On 6 October 2019, Ginés won a silver medal at the Lead Climbing European Championships. Later that month, he finished second in the Lead Climbing World Cup, winning medals in two of its six events: a bronze in Kranj and a silver in the last event, held in Inzai. In November, Ginés qualified to compete at the 2020 Summer Olympics in Tokyo. He won gold in the men's combined event at the 2020 Summer Olympics.

== Rankings ==

=== Climbing World Cup ===

| Discipline | 2019 | 2025 |
|---|---|---|
| Lead | 2 | 1 |

=== World Championships===

| Discipline | Hachioji 2019 | Bern 2023 | Seoul 2025 |
|---|---|---|---|
| Lead | 31 | 24 | 4 |
| Boulder | 31 | 30 | - |
| Combined | 36 | 29 | - |

=== Climbing European Championships ===

| Discipline | 2019 | 2022 | 2026 |
|---|---|---|---|
| Lead | 2 | 3 | 1 |

==Number of medals in the Climbing European Youth Cup==
===Lead ===

| Season | Category | Gold | Silver | Bronze | Total |
|---|---|---|---|---|---|
| 2017 | Youth B | 2 | 1 | 1 | 4 |
| 2018 | Youth A | 1 |  | 1 | 2 |
| 2019 | Youth A | 2 |  | 1 | 3 |
| Total |  | 5 | 1 | 3 | 9 |

===Bouldering ===

| Season | Category | Gold | Silver | Bronze | Total |
|---|---|---|---|---|---|
| 2017 | Youth B | 2 |  |  | 2 |
| 2018 | Youth A | 1 | 1 |  | 2 |
| 2019 | Youth A | 1 | 1 |  | 2 |
| Total |  | 4 | 2 | 0 | 6 |

==Number of medals in the Climbing World Cup==
===Lead ===

| Season | Gold | Silver | Bronze | Total |
|---|---|---|---|---|
| 2019 |  | 1 | 1 | 2 |
| 2023 |  |  | 1 | 1 |
| 2025 |  | 3 | 3 | 6 |
| 2026 | 1 | 2 |  | 3 |
| Total | 1 | 6 | 5 | 12 |

== Notable ascents ==

=== Redpointed routes ===

- El Bon Combat – Cova de L'Ocell (ESP) – February 2026 – First ascent by Chris Sharma. Graded 9a+ by Ginés.
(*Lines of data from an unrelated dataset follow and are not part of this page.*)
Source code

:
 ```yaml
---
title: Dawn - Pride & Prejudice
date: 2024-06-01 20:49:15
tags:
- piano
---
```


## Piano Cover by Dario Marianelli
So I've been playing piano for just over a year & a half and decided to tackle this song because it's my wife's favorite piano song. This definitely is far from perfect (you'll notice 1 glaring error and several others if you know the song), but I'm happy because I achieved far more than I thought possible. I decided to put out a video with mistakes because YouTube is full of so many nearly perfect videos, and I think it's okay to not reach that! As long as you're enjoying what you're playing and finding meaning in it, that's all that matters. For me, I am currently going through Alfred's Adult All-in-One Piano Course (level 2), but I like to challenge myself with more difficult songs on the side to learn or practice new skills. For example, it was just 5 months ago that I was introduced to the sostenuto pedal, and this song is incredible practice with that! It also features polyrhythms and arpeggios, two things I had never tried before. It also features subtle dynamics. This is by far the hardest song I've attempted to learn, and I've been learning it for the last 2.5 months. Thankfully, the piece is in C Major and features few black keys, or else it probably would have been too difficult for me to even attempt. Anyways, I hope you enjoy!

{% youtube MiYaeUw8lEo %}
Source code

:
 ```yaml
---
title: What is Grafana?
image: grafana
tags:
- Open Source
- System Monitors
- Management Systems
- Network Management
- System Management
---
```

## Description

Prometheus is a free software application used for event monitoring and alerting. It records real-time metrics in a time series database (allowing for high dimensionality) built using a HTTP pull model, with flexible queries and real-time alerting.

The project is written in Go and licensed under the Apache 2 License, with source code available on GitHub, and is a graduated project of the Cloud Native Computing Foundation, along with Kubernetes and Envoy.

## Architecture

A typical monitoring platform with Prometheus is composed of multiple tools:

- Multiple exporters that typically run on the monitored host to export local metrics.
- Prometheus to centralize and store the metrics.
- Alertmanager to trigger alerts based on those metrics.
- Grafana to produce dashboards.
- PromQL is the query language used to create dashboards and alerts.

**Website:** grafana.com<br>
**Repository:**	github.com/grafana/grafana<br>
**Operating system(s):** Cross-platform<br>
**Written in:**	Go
- Open your Mind Direct – Santa Linya (ESP) – October 2024.
- JoeDan – Santa Linya (ESP) – December 2023.
- Jungle Speed – Siurana (ESP) – December 2023.
- Victimes del Futur – Margalef (ESP) – April 2018. Second ascent after Ramón Julián.

=== Boulder problems ===

- Dreamtime – Cresciano (SUI) – November 2025.

- Off the Wagon – Val Bavona (SUI) – January 2023.